Here are some questions that came up for me after watching the screen version of Noah and rereading the bible.
Does God have regrets?
Did God have some second thoughts about destroying His world by the flood? Can you imagine what it was like for Him to watch all his creation destroyed? Surely there was some good destroyed with all the bad. Is it possible that after seeing the destruction God wished he had found another way to cleanse the Earth? He did make a new covenant with Noah that he would never bring another flood. He gives us a rainbow following a storm as a reminder of this covenant. He chose to offer his Son, Jesus, to remove our sins instead of destroying the world again.
What is God looking for from us?
Relationship. God was pleased with Noah and his offspring because they stayed in relationship with Him. Noah and his offspring also stayed in relationship with each other, the land and animals. Surely God must wonder what is so difficult about this. He gives us free will and all the opportunity for success and fulfillment and all he asks is that we love Him and others.
Does God want blind obedience?
In the movie Noah is faced with an impossible choice of killing his granddaughters because he believes God does not want man to continue on earth. Trust me, this part is not in the bible. In the bible the whole point for the flood was for man to survive and multiply. So Noah believes God is forcing him to make this choice and his struggle to obey God almost destroys him.
There are so many examples in the bible of God asking for someone to follow His guidance based on trust and it always works out for those who do this.

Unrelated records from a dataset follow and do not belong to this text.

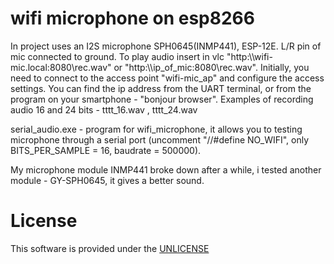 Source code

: # wifi microphone on esp8266

  In project uses an  I2S microphone SPH0645(INMP441), ESP-12E. L/R pin of mic connected to ground.
  To play audio insert in vlc  "http:\\\wifi-mic.local:8080\rec.wav"  or "http:\\\ip_of_mic:8080\rec.wav".
  Initially, you need to connect to the access point "wifi-mic_ap" and configure the access settings.
  You can find the ip address from the UART terminal, or from the program on your smartphone - "bonjour browser".
  Examples of recording audio 16 and 24 bits - tttt_16.wav , tttt_24.wav
  
  serial_audio.exe - program for wifi_microphone,  it allows you to testing  microphone through a serial port (uncomment  "//#define NO_WIFI", only BITS_PER_SAMPLE = 16, baudrate = 500000).
  
 My microphone module  INMP441 broke down after a while, i tested another module - GY-SPH0645, it gives a better sound.


# License

  This software is provided under the  <a href="http://unlicense.org/" rel="nofollow">UNLICENSE</a>

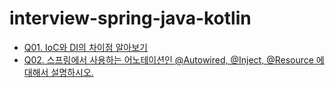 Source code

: # interview-spring-java-kotlin

- [Q01. IoC와 DI의 차이점 알아보기](./01.SpringDI.md/#q01-ioc와-di의-차이점-알아보기)
- [Q02. 스프링에서 사용하는 어노테이션인 @Autowired, @Inject, @Resource 에 대해서 설명하시오.](./01.SpringDI.md/#q02-스프링에서-사용하는-어노테이션인-autowired-inject-resource-에-대해서-설명하시오) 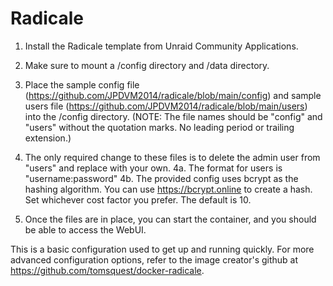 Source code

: # Radicale

1. Install the Radicale template from Unraid Community Applications. 

2. Make sure to mount a /config directory and /data directory.

3. Place the sample config file (https://github.com/JPDVM2014/radicale/blob/main/config) and sample users file (https://github.com/JPDVM2014/radicale/blob/main/users) into the /config directory. (NOTE: The file names should be "config" and "users" without the quotation marks. No leading period or trailing extension.)

4. The only required change to these files is to delete the admin user from "users" and replace with your own.
   4a. The format for users is "username:password"
   4b. The provided config uses bcrypt as the hashing algorithm. You can use https://bcrypt.online to create a hash. Set whichever cost factor you prefer. The default is 10.
   
5. Once the files are in place, you can start the container, and you should be able to access the WebUI.

This is a basic configuration used to get up and running quickly. For more advanced configuration options, refer to the image creator's github at https://github.com/tomsquest/docker-radicale.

Even when Abraham was asked to sacrifice his son, Issac, he fully expected a lamb to be provided by God and it was. There is no account of Abraham struggling with God’s request. It was Abraham’s willingness to trust in a God that he knew well that pleased God.
The movie, Noah, is good in one way because it brings up questions about God. God wants us to seek Him and questions about who He is and why He does what he does. This is a good place to start building that relationship. The bible holds so many answers but it is sometimes a hard book to pick up and read. That is where a movie or novel based on the bible can be a start in learning to relate with God.